- Margomulyo Location in Bojonegoro Regency
- Coordinates: 7°19′16″S 111°29′14″E﻿ / ﻿7.3211°S 111.4872°E
- Country: Indonesia
- Province: East Java
- Regency: Bojonegoro

Government
- • Camat: Arief Nanang Sugianto, SSTP, MM

Area
- • Total: 139.68 km^{2} (53.93 sq mi)

Population (mid 2024 estimate)
- • Total: 23,413
- • Density: 170/km^{2} (430/sq mi)
- Time zone: UTC+7 Western Indonesian Time
- Postcode: 62168
- Area code: +62 353
- Website: http://margomulyo.bojonegorokab.go.id

= Margomulyo, Bojonegoro =

District in Bojonegoro Regency, Indonesia

Margomulyo is an administrative district (kecamatan) in Bojonegoro Regency, in East Java Province of Indonesia. It is located in the southwest of the regency and borders Ngraho District to the north, Tambakrejo District to the east, Ngawi Regency to the south, and Central Java Province to the west.

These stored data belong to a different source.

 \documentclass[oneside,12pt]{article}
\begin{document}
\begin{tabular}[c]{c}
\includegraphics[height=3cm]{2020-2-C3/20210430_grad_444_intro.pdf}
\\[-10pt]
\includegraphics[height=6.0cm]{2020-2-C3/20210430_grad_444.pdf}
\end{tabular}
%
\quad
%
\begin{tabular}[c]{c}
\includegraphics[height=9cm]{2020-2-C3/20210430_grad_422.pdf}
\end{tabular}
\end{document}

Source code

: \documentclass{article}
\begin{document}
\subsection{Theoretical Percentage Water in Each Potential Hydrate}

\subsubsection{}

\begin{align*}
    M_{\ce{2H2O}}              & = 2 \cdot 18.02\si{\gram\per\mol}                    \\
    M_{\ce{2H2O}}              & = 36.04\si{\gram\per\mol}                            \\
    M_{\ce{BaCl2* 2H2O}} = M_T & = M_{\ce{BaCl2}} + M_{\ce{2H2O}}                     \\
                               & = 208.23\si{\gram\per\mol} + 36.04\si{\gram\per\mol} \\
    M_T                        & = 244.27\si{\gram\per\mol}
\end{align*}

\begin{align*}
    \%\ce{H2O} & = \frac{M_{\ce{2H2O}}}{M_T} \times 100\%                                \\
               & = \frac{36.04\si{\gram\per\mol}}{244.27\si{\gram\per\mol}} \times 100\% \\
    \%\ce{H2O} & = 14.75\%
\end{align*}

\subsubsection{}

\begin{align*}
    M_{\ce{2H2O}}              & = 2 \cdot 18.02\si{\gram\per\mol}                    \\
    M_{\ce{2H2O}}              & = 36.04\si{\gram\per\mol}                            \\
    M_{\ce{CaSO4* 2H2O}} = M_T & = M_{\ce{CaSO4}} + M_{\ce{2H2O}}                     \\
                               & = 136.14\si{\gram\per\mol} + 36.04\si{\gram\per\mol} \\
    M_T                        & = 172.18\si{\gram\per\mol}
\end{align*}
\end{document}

The followers of Saminism Movement live in this district and are still practising their belief.

==Administration==
Margomulyo is divided into 6 administrative villages (kelurahan, desa), listed below:
| - Geneng - Kalangan - Margomulyo - Meduri - Ngelo - Sumberjo |

==Transport==
===Roads===
Indonesian National Route 20 runs from Babat to Caruban through Margomulyo.